Write results to disk:

cf_crawl results <job_id> --all --out records.ndjson
cf_crawl --json results <job_id> --all --out records.json

In --json mode, results and wait --print-results emit a single JSON object with job and records fields.

Cancel a crawl

cf_crawl cancel <job_id>

Use cf_crawl cancel last to explicitly cancel the saved last started job.

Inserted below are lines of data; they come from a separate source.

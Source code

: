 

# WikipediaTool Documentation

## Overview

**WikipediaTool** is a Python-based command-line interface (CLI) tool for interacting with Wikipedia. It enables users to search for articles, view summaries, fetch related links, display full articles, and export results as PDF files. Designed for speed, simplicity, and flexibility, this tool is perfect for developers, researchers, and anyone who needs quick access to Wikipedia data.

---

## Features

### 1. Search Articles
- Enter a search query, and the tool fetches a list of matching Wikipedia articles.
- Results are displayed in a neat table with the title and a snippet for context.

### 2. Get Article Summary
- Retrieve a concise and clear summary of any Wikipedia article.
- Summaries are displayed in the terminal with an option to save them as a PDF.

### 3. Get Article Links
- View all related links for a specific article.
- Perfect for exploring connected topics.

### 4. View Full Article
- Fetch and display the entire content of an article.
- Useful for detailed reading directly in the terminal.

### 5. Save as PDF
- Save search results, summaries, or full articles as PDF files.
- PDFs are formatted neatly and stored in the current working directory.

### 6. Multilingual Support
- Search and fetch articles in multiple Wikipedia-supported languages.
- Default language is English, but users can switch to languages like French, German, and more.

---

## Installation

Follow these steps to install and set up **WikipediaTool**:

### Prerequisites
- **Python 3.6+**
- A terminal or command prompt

Generate shell completions

cf_crawl completions zsh
cf_crawl completions bash
cf_crawl completions fish

Output modes

Default output is human-readable text.

Enable JSON output globally:

cf_crawl --json status <job_id>

Behavior:

  • text mode prints concise summaries or record lines
  • JSON mode prints machine-readable JSON
  • file output uses .json for pretty JSON and .ndjson/.jsonl for line-delimited records
  • in text mode, result exports default to NDJSON unless the file extension is .json

Examples

Start a sitemap-driven crawl and wait for it:

job_id=$(cf_crawl --json start https://developers.cloudflare.com --source sitemaps | jq -r .id)
cf_crawl wait "$job_id"

Start a static crawl without rendering:

cf_crawl start https://example.com --no-render --formats markdown

Export only completed records:

cf_crawl results <job_id> --status completed --all --out completed.ndjson

Authenticated crawl with headers:

cf_crawl start https://internal.example.com \
  --header "Authorization=Bearer token" \
  --header "X-Team=docs"

Exit codes

  • 0: success
  • 2: invalid input
  • 3: remote terminal/API error
  • 4: interrupted
  • 5: failure

Development

Format:

cargo fmt

Type-check:

cargo check

Lint:

cargo clippy --all-targets --all-features -- -D warnings

Test:

cargo test

Project layout

src/
  api.rs
  cli.rs
  config.rs
  error.rs
  lib.rs
  main.rs
  model.rs
  output.rs
  tracing_init.rs
  cmd/
tests/

Notes

  • This project targets the Cloudflare Browser Rendering crawl API, not general browser automation.
  • The CLI models the common crawl request surface directly and allows additional request shaping through --payload-file, with explicit CLI flags taking precedence.
  • Secrets are handled with secrecy::SecretString, but environment variables and local config files still need normal operational care.